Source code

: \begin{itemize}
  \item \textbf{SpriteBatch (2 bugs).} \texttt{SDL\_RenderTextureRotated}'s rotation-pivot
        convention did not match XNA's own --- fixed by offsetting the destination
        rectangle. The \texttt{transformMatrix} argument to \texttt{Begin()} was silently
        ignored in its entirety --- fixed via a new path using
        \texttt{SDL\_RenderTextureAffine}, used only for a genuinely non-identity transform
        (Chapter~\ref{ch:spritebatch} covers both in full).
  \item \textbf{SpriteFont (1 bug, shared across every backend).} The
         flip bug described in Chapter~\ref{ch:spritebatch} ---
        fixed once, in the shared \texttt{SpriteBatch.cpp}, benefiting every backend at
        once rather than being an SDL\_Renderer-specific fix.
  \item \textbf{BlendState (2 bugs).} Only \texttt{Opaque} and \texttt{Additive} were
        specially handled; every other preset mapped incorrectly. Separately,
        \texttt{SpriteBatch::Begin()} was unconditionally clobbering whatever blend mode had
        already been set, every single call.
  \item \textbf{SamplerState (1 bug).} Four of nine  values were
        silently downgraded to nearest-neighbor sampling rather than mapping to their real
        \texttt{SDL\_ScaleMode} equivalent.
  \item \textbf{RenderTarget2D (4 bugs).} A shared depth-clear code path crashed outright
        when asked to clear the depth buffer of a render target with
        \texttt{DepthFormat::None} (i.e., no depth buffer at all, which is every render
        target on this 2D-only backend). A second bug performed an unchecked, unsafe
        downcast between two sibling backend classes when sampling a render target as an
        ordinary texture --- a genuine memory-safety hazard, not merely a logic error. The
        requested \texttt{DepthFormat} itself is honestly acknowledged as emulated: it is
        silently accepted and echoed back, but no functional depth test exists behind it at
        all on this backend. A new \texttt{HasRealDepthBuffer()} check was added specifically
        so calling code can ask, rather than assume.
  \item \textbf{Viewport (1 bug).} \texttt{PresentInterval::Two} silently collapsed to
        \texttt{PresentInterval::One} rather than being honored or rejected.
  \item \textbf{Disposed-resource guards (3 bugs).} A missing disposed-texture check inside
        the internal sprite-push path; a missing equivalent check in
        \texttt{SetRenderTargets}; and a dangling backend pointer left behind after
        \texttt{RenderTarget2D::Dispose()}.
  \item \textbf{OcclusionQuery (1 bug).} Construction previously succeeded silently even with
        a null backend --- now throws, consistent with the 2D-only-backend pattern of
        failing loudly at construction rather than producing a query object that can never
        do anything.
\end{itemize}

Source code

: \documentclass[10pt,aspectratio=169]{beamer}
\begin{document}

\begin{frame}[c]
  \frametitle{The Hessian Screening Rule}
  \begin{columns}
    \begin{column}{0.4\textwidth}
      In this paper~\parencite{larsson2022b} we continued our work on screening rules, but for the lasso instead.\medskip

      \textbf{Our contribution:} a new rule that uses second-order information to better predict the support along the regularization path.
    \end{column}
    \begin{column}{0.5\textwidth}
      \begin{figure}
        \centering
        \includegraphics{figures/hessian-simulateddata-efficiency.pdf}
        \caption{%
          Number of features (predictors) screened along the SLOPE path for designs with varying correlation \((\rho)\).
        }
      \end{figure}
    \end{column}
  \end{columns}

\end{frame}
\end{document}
• • • •
Your objective
Where does the word "equivalent" occur in the records? Return every line that holds it.

Solution for this exercise
        \texttt{SDL\_ScaleMode} equivalent.
        the internal sprite-push path; a missing equivalent check in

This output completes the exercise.